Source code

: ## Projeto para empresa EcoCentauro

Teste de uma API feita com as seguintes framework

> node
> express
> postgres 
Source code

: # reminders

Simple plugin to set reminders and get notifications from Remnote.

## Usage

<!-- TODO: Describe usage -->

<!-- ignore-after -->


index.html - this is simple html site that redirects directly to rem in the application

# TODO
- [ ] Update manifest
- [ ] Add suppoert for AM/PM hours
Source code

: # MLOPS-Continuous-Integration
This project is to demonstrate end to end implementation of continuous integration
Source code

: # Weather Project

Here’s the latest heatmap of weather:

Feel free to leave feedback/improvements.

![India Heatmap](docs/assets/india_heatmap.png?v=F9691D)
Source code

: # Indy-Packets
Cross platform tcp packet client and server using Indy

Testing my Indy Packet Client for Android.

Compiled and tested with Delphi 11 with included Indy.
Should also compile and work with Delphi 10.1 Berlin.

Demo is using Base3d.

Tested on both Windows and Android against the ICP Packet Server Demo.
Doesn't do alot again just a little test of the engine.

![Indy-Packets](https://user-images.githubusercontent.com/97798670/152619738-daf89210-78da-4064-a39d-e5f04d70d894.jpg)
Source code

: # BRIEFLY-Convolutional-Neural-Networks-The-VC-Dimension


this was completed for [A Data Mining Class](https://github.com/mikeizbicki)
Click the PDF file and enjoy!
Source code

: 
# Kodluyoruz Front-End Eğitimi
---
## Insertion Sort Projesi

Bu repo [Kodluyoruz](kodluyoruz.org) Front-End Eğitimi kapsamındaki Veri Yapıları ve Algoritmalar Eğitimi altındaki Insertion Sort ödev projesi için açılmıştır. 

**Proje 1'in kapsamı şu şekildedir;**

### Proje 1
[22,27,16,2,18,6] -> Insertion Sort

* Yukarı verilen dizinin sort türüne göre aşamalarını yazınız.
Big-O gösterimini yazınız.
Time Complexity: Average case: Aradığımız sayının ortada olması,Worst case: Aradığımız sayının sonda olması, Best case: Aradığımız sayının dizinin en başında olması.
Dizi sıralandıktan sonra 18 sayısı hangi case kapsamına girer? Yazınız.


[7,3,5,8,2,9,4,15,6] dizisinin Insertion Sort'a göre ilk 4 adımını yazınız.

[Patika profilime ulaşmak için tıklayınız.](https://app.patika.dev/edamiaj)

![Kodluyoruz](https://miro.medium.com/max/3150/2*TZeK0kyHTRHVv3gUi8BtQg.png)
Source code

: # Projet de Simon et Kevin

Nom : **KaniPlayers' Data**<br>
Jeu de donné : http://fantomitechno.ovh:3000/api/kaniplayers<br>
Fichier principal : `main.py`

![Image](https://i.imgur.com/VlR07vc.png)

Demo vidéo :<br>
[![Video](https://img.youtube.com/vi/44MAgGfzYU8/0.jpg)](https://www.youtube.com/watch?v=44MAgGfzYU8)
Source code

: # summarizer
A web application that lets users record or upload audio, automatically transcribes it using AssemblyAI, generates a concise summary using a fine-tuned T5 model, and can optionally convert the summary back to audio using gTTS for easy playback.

#####

Once the line with "# Kodluyoruz Front-End Eğitimi" is located in the data above, repeat it and every later line through the end, exactly.

Task response:
# Kodluyoruz Front-End Eğitimi
---
## Insertion Sort Projesi

Bu repo [Kodluyoruz](kodluyoruz.org) Front-End Eğitimi kapsamındaki Veri Yapıları ve Algoritmalar Eğitimi altındaki Insertion Sort ödev projesi için açılmıştır. 

**Proje 1'in kapsamı şu şekildedir;**

### Proje 1
[22,27,16,2,18,6] -> Insertion Sort

* Yukarı verilen dizinin sort türüne göre aşamalarını yazınız.
Big-O gösterimini yazınız.
Time Complexity: Average case: Aradığımız sayının ortada olması,Worst case: Aradığımız sayının sonda olması, Best case: Aradığımız sayının dizinin en başında olması.
Dizi sıralandıktan sonra 18 sayısı hangi case kapsamına girer? Yazınız.


[7,3,5,8,2,9,4,15,6] dizisinin Insertion Sort'a göre ilk 4 adımını yazınız.

[Patika profilime ulaşmak için tıklayınız.](https://app.patika.dev/edamiaj)

![Kodluyoruz](https://miro.medium.com/max/3150/2*TZeK0kyHTRHVv3gUi8BtQg.png)
Source code

: # Projet de Simon et Kevin

Nom : **KaniPlayers' Data**<br>
Jeu de donné : http://fantomitechno.ovh:3000/api/kaniplayers<br>
Fichier principal : `main.py`

![Image](https://i.imgur.com/VlR07vc.png)

Demo vidéo :<br>
[![Video](https://img.youtube.com/vi/44MAgGfzYU8/0.jpg)](https://www.youtube.com/watch?v=44MAgGfzYU8)
Source code

: # summarizer
A web application that lets users record or upload audio, automatically transcribes it using AssemblyAI, generates a concise summary using a fine-tuned T5 model, and can optionally convert the summary back to audio using gTTS for easy playback.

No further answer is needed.